The thing that is slightly out of date is that Ruby in 2007 was a bit different to how it is now, but I can only think of one glaring example: apparently
 on a String used to return ascii numbers instead of character objects. Who knew?
Easier and more practical (for Ruby Programmers) than GoF
The writing is very simple and pleasant to read, so much so that it almost feels a little insulting compared to how much work other technical books require.
Every chapter covers the same elements in the same order: how the pattern was originally described (its purpose and class diagram without Ruby magic); how to implement it in Ruby (crucial: Ruby’s blocks and duck typing make a lot of things easier); things to pay attention to; how not to use the pattern (also crucial); and examples in the Ruby world.
This structure is really engaging.
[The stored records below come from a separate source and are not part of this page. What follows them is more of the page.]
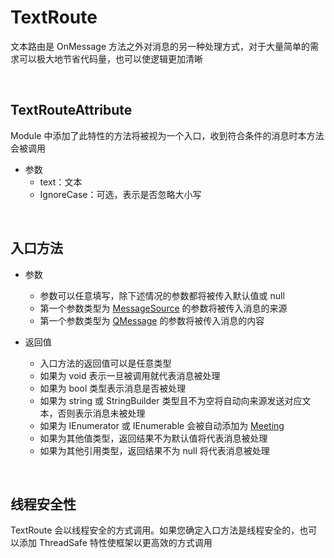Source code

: # TextRoute

文本路由是 OnMessage 方法之外对消息的另一种处理方式，对于大量简单的需求可以极大地节省代码量，也可以使逻辑更加清晰

<br>

## TextRouteAttribute
Module 中添加了此特性的方法将被视为一个入口，收到符合条件的消息时本方法会被调用
- 参数
    - text：文本
    - IgnoreCase：可选，表示是否忽略大小写

<br>

## 入口方法
- 参数
    - 参数可以任意填写，除下述情况的参数都将被传入默认值或 null
    - 第一个参数类型为 [MessageSource](../../Model/MessageSource.md) 的参数将被传入消息的来源
    - 第一个参数类型为 [QMessage](../../Model/QMessage.md) 的参数将被传入消息的内容
    
- 返回值
    - 入口方法的返回值可以是任意类型
    - 如果为 void 表示一旦被调用就代表消息被处理
    - 如果为 bool 类型表示消息是否被处理
    - 如果为 string 或 StringBuilder 类型且不为空将自动向来源发送对应文本，否则表示消息未被处理
    - 如果为 IEnumerator 或 IEnumerable 会被自动添加为 [Meeting](./Meeting.md)
    - 如果为其他值类型，返回结果不为默认值将代表消息被处理
    - 如果为其他引用类型，返回结果不为 null 将代表消息被处理

<br>

## 线程安全性
TextRoute 会以线程安全的方式调用。如果您确定入口方法是线程安全的，也可以添加 ThreadSafe 特性使框架以更高效的方式调用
ActiveRecord? Why, I use ActiveRecord! I’ve been using code that implements that pattern and I didn’t even know it!
Bonus chapters for Ruby’s specialities
The book also includes three chapters on techniques that are not typically discussed in the Design Patterns conversation, but Olsen sticks with the structure of the rest of the book: DSLs, metaprogramming, and convention over configuration. These are all very visible in the Rails code and are a helpful guide to things that Ruby is particularly good at. These topics are all interwoven, since of course metaprogramming helps us to write DSLs and build frameworks using convention over configuration.
The value of patterns
I’ve mentioned a few times that Rails implements various patterns, and so as Rails programmers we are standing on top of not just Rails, but also the GoF. The same is true for every other framework that developers use, trivially so in the case of all the frameworks that borrowed heavily from Rails: Play (Java/Scala), Django (Python), Laravel (PHP) etc.
I think that understanding the patterns at the bottom will make us better at the job of programming, and able to translate knowledge from one situation to the next.
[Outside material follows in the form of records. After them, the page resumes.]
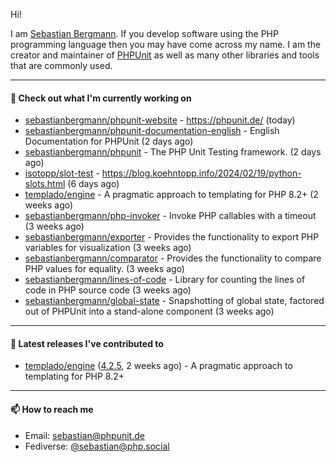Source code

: Hi!

I am [Sebastian Bergmann](https://sebastian-bergmann.de/). If you develop software using the PHP programming language then you may have come across my name. I am the creator and maintainer of [PHPUnit](https://phpunit.de/) as well as many other libraries and tools that are commonly used.

---

#### 👷 Check out what I'm currently working on

- [sebastianbergmann/phpunit-website](https://github.com/sebastianbergmann/phpunit-website) - https://phpunit.de/ (today)
- [sebastianbergmann/phpunit-documentation-english](https://github.com/sebastianbergmann/phpunit-documentation-english) - English Documentation for PHPUnit (2 days ago)
- [sebastianbergmann/phpunit](https://github.com/sebastianbergmann/phpunit) - The PHP Unit Testing framework. (2 days ago)
- [isotopp/slot-test](https://github.com/isotopp/slot-test) - https://blog.koehntopp.info/2024/02/19/python-slots.html (6 days ago)
- [templado/engine](https://github.com/templado/engine) - A pragmatic approach to templating for PHP 8.2&#43; (2 weeks ago)
- [sebastianbergmann/php-invoker](https://github.com/sebastianbergmann/php-invoker) - Invoke PHP callables with a timeout (3 weeks ago)
- [sebastianbergmann/exporter](https://github.com/sebastianbergmann/exporter) - Provides the functionality to export PHP variables for visualization (3 weeks ago)
- [sebastianbergmann/comparator](https://github.com/sebastianbergmann/comparator) - Provides the functionality to compare PHP values for equality. (3 weeks ago)
- [sebastianbergmann/lines-of-code](https://github.com/sebastianbergmann/lines-of-code) - Library for counting the lines of code in PHP source code (3 weeks ago)
- [sebastianbergmann/global-state](https://github.com/sebastianbergmann/global-state) - Snapshotting of global state, factored out of PHPUnit into a stand-alone component (3 weeks ago)

---

#### 🔭 Latest releases I've contributed to

- [templado/engine](https://github.com/templado/engine) ([4.2.5](https://github.com/templado/engine/releases/tag/4.2.5), 2 weeks ago) - A pragmatic approach to templating for PHP 8.2&#43;

---

#### 📫 How to reach me

- Email: [sebastian@phpunit.de](mailto://sebastian@phpunit.de)
- Fediverse: [@sebastian@php.social](https://phpc.social/@sebastian)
A danger is that programmers think that the only place where patterns are applicable are in framework code. If we think their usefulness ends there, we may not consider how to structure the rest of our code.
In a world where people write thousands of lines of code in Rails models, lib folder, or controllers, there is a lot of code that is not conveniently written for you in a framework. If you think about it, if your business needs could be met without lots of code that isn’t in the framework, everyone who installed Rails would instantly be a competitor.
Code that is not framework code is also the code that changes the most, so you need something to help you structure it well. Design Patterns (when used and not abused) are one strong option for this. (But don’t overuse them for simple things!)
Two audiences: new to patterns, or coming from another language
If you’re an experienced programmer new to Ruby, or a Ruby programmer interested in Design Patterns, I highly recommend the book.
My understanding of the patterns covered has been solidified, and I now have some new ways to understand the source code of the various Open Source frameworks I use.
Since the topics are universal to OO, I’d also recommend this as a starting point to say a Python or Java programmer (especially the latter) who wants to see The Ruby Way of applying familiar problems.